-------- Provided data --------

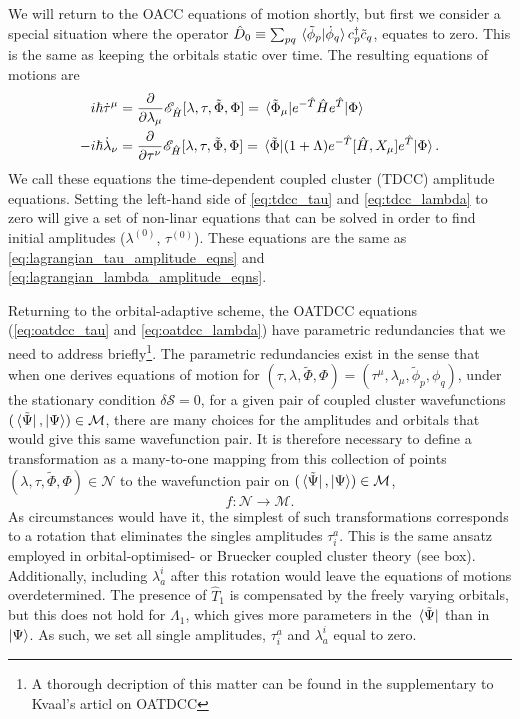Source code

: We will return to the OACC equations of motion shortly, but first we consider a special 
situation where the operator
$\hat{D}_0 \equiv \sum_{pq} \braket*{\tilde{\phi}_p}{\dot{\phi}_q}c^\dagger_p\tilde{c}_q$,
equates to zero. This is the same as keeping the orbitals static over time. The 
resulting equations of motions are 
\begin{align}
    \label{eq:tdcc_tau}
    i\hbar\dot{\tau}^\mu 
        &= \frac{\partial}{\partial \lambda_\mu}\mathscr{E}_{\hat{H}}
            [\lambda, \tau, \tilde{\Phi}, \Phi]
        = \mel*{\tilde{\Phi}_\mu}
            {e^{-\hat{T}}\hat{H}e^{\hat{T}}}
        {\Phi} \\
    \label{eq:tdcc_lambda}
    -i\hbar\dot{\lambda}_\nu
        &= \frac{\partial}{\partial \tau^\nu}\mathscr{E}_{\hat{H}}
            [\lambda, \tau, \tilde{\Phi}, \Phi]
        = \mel*{\tilde{\Phi}}
            {(1 + \Lambda)e^{-\hat{T}}[\hat{H}, X_\mu]e^{\hat{T}}}
        {\Phi}.
\end{align}
We call these equations the time-dependent coupled cluster (TDCC) amplitude equations. 
Setting the left-hand side of
\autoref{eq:tdcc_tau} and \autoref{eq:tdcc_lambda} to zero will give a set of 
non-linar equations that can be solved in order to find initial amplitudes 
($\lambda^{(0)}$, $\tau^{(0)}$). These equations are the same as 
\autoref{eq:lagrangian_tau_amplitude_eqns} and \autoref{eq:lagrangian_lambda_amplitude_eqns}.

Returning to the orbital-adaptive scheme, the OATDCC equations 
(\autoref{eq:oatdcc_tau} and \autoref{eq:oatdcc_lambda}) have parametric redundancies
that we need to address briefly\footnote{A thorough decription of this matter can be 
found in the supplementary to Kvaal's articl on OATDCC\cite{kvaal2012ab}}. The 
parametric redundancies exist in the sense that when one derives equations of motion
for 
$(\tau, \lambda, \tilde{\Phi}, \Phi) = (\tau^\mu, \lambda_\mu, \tilde{\phi}_p, \phi_q)$,
under the stationary condition
$\delta\mathcal{S} = 0$, for a given pair of coupled cluster wavefunctions
$(\bra*{\tilde{\Psi}}, \ket{\Psi}) \in \mathcal{M}$, there are many choices for the amplitudes and 
orbitals that would give this same wavefunction pair. It is therefore necessary 
to define a transformation as a many-to-one mapping from this collection of points
$(\lambda, \tau, \tilde{\Phi}, \Phi) \in \mathcal{N}$
to the wavefunction pair on $(\bra*{\tilde{\Psi}}, \ket{\Psi}) \in \mathcal{M}$,
\begin{equation}
   f : \mathcal{N} \to \mathcal{M}. 
\end{equation}
As circumstances would have it, the simplest of such transformations corresponds to 
a rotation that eliminates the singles amplitudes $\tau^a_i$. This is the same ansatz 
employed in orbital-optimised-  or Bruecker coupled cluster theory (see box). Additionally,
including $\lambda^i_a$ after this rotation would leave the equations of motions 
overdetermined. The presence of $\hat{T}_1$ is compensated by the freely 
varying orbitals, but this does not hold for $\Lambda_1$, which gives more 
parameters in the $\bra*{\tilde{\Psi}}$ than in $\ket{\Psi}$. As such, we set all 
single amplitudes, $\tau^a_i$ and $\lambda^i_a$ equal to zero.

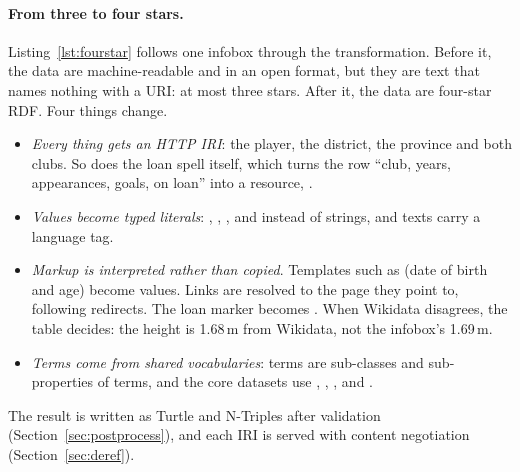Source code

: \paragraph{From three to four stars.} Listing~\ref{lst:fourstar} follows one
infobox through the transformation. Before it, the data are machine-readable
and in an open format, but they are text that names nothing with a URI: at
most three stars. After it, the data are four-star RDF. Four things change.
\begin{itemize}
  \item \emph{Every thing gets an HTTP IRI}: the player, the district, the
        province and both clubs. So does the loan spell itself, which turns
        the row ``club, years, appearances, goals, on loan'' into a resource,
        .
  \item \emph{Values become typed literals}: ,
        , ,  and
         instead of strings, and texts carry a language tag.
  \item \emph{Markup is interpreted rather than copied}. Templates such as
         (date of birth and age) become values. Links are
        resolved to the page they point to, following redirects. The loan
        marker  becomes . When
        Wikidata disagrees, the  table decides: the height is
        1.68\,m from Wikidata, not the infobox's 1.69\,m.
  \item \emph{Terms come from shared vocabularies}:  terms are
        sub-classes and sub-properties of  terms, and the core
        datasets use , , ,  and
        .
\end{itemize}
The result is written as Turtle and N-Triples after validation
(Section~\ref{sec:postprocess}), and each IRI is served with content
negotiation (Section~\ref{sec:deref}).

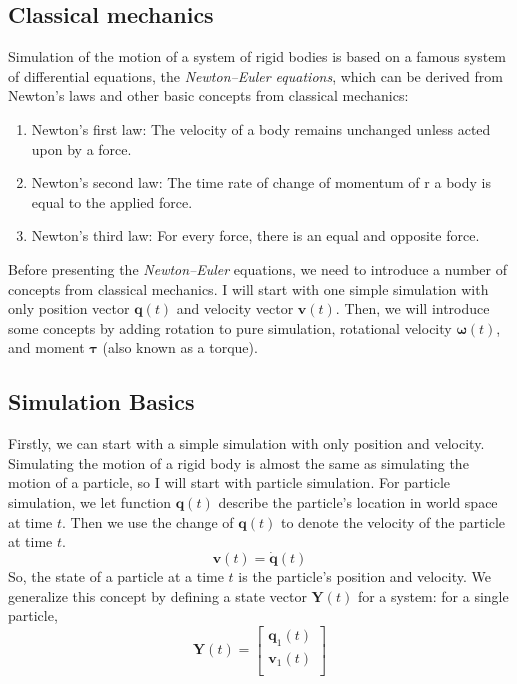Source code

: \subsection{Classical mechanics}
Simulation of the motion of a system of rigid bodies is based on a famous system of differential equations, the \textit{Newton–Euler equations}, which can be derived from Newton’s laws and other basic concepts from classical mechanics:

\begin{enumerate}
    \item Newton’s first law: The velocity of a body remains unchanged unless acted upon by a force.
    \item Newton’s second law: The time rate of change of momentum of r a body is equal to the applied force.
    \item Newton’s third law: For every force, there is an equal and opposite force.
\end{enumerate}

Before presenting the \textit{Newton–Euler} equations, we need to introduce a number of concepts from classical mechanics. I will start with one simple simulation with only position vector $\pmb{q}(t)$ and velocity vector $\pmb{v}(t)$. Then, we will introduce some concepts by adding rotation to pure simulation, rotational velocity $\pmb{\omega}(t)$, and moment $\pmb{\tau}$ (also known as a torque).


\subsection{Simulation Basics}

Firstly, we can start with a simple simulation with only position and velocity. Simulating the motion of a rigid body is almost the same as simulating the motion of a particle, so I will start with particle simulation. For particle simulation, we let function $\pmb{q}(t)$ describe the particle's location in world space at time $t$. Then we use the change of $\pmb{q}(t)$
to denote the velocity of the particle at time $t$. 
\begin{equation}
    \pmb{v}(t) = \dot{\pmb{q}}(t)
\end{equation}
So, the state of a particle at a time $t$ is the particle's position and velocity. We generalize this concept by defining a state vector $\textbf{Y}(t)$ for a system: for a single particle,
\begin{equation}
    \textbf{Y}(t) = \left[
        \begin{array}{c}
            \pmb{q}_{1}(t) \\
            \pmb{v}_{1}(t) \\
        \end{array}
    \right]
\end{equation}

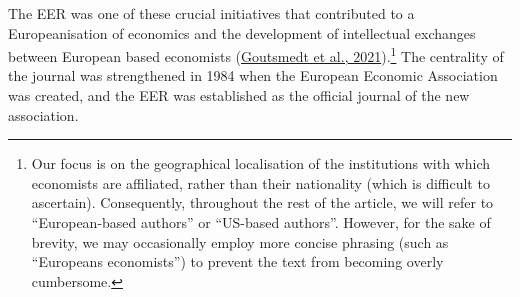 \documentclass[
  12pt,
  onecolumn]{article}
\begin{document}
\begin{table}[!h]

\caption{\label{tab:table-authors}Share of countries of authors' affiliations in EER publications (Top 10)}
\centering
{}
\end{table}

The EER was one of these crucial initiatives that contributed to a
Europeanisation of economics and the development of intellectual
exchanges between European based economists
(\protect\hyperlink{ref-goutsmedt2021}{Goutsmedt et al.,
2021}).\footnote{Our focus is on the geographical localisation of the
  institutions with which economists are affiliated, rather than their
  nationality (which is difficult to ascertain). Consequently,
  throughout the rest of the article, we will refer to ``European-based
  authors'' or ``US-based authors''. However, for the sake of brevity,
  we may occasionally employ more concise phrasing (such as ``Europeans
  economists'') to prevent the text from becoming overly cumbersome.}
The centrality of the journal was strengthened in 1984 when the European
Economic Association was created, and the EER was established as the
official journal of the new association.
\end{document}
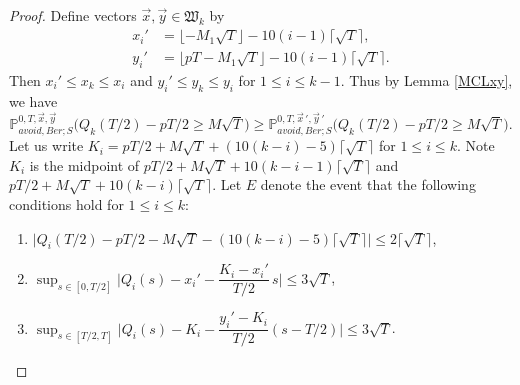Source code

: \begin{proof}
	Define vectors $\vec{x},\vec{y}\in\mathfrak{W}_k$ by
	\begin{align*}
	x_i' &= \lfloor - M_1\sqrt{T} \rfloor - 10(i-1)\lceil\sqrt{T}\rceil,\\
	y_i' &= \lfloor pT - M_1\sqrt{T}\rfloor - 10(i-1)\lceil\sqrt{T}\rceil.
	\end{align*}
	Then $x_i'\leq x_k \leq x_i$ and $y_i' \leq y_k \leq y_i$ for $1\leq i\leq k-1$. Thus by Lemma \ref{MCLxy}, we have
	\begin{equation*}
	\mathbb{P}^{0,T,\vec{x},\vec{y}}_{avoid, Ber; S} \Big(Q_k(T/2) - pT/2 \geq M\sqrt{T}\Big) \geq \mathbb{P}^{0,T,\vec{x}\,',\vec{y}\,'}_{avoid, Ber; S} \Big(Q_k(T/2) - pT/2 \geq M\sqrt{T}\Big).
	\end{equation*}
	Let us write $K_i = pT/2 + M\sqrt{T}+(10(k-i)-5)\lceil\sqrt{T}\rceil$ for $1\leq i\leq k$. Note $K_i$ is the midpoint of $pT/2 + M\sqrt{T} + 10(k-i-1)\lceil\sqrt{T}\rceil$ and $pT/2 + M\sqrt{T}+10(k-i)\lceil\sqrt{T}\rceil$. Let $E$ denote the event that the following conditions hold for $1\leq i\leq k$:
	\begin{enumerate}[label=(\arabic*)]
		
		\item $\big| Q_i(T/2) - pT/2 - M\sqrt{T} - (10(k-i)-5)\lceil\sqrt{T}\rceil \big| \leq 2\lceil\sqrt{T}\rceil$,
		
		\item $\sup_{s\in[0,T/2]} \Big|Q_i(s)-x_i'-\dfrac{K_i-x_i'}{T/2}\,s\Big| \leq 3\sqrt{T}$,
		
		\item $\sup_{s\in[T/2,T]} \Big|Q_i(s)-K_i-\dfrac{y_i'-K_i}{T/2}(s-T/2)\Big| \leq 3\sqrt{T}$.
		

\end{enumerate}
\end{proof}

--------

• _What to do_
Set apart and copy each line of the records that holds the word "footnote".

• _Written reply_
that we need to address briefly\footnote{A thorough decription of this matter can be 
2021}).\footnote{Our focus is on the geographical localisation of the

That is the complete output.